(GIVEN RECORDS)

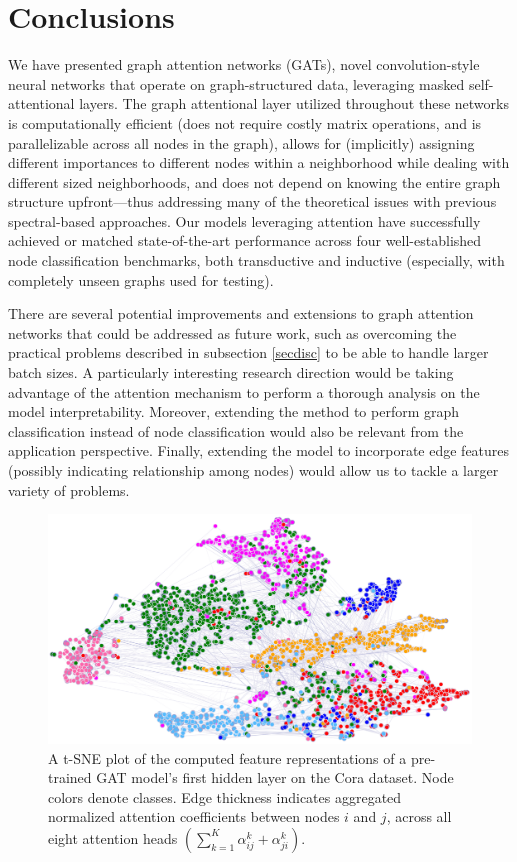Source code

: \documentclass{article} %
\begin{document}
\section{Conclusions}
We have presented graph attention networks (GATs), novel convolution-style neural networks that operate on graph-structured data, leveraging masked self-attentional layers. The graph attentional layer utilized throughout these networks is computationally efficient (does not require costly matrix operations, and is parallelizable across all nodes in the graph), allows for (implicitly) assigning different importances to different nodes within a neighborhood while dealing with different sized neighborhoods, and does not depend on knowing the entire graph structure upfront---thus addressing many of the theoretical issues with previous spectral-based approaches. Our models leveraging attention have successfully achieved or matched state-of-the-art performance across four well-established node classification benchmarks, both transductive and inductive (especially, with completely unseen graphs used for testing).

There are several potential improvements and extensions to graph attention networks that could be addressed as future work, such as overcoming the practical problems described in subsection \ref{secdisc} to be able to handle larger batch sizes. A particularly interesting research direction would be taking advantage of the attention mechanism to perform a thorough analysis on the model interpretability. Moreover, extending the method to perform graph classification instead of node classification would also be relevant from the application perspective. Finally, extending the model to incorporate edge features (possibly indicating relationship among nodes) would allow us to tackle a larger variety of problems.

\begin{figure}[h!]
\begin{center}
	\includegraphics[width=0.9\linewidth]{t-sne.png}
\end{center}
\caption{A t-SNE plot of the computed feature representations of a pre-trained GAT model's first hidden layer on the Cora dataset. Node colors denote classes. Edge thickness indicates aggregated normalized attention coefficients between nodes $i$ and $j$, across all eight attention heads $(\sum_{k=1}^K\alpha^k_{ij} + \alpha^k_{ji})$.}
\label{tsneee}
\end{figure}
\end{document}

(End GIVEN RECORDS)

PROBLEM DESCRIPTION: Find every line of the data that holds the string "begin", then say how many there are and nothing else.

RESPONSE AREA: 3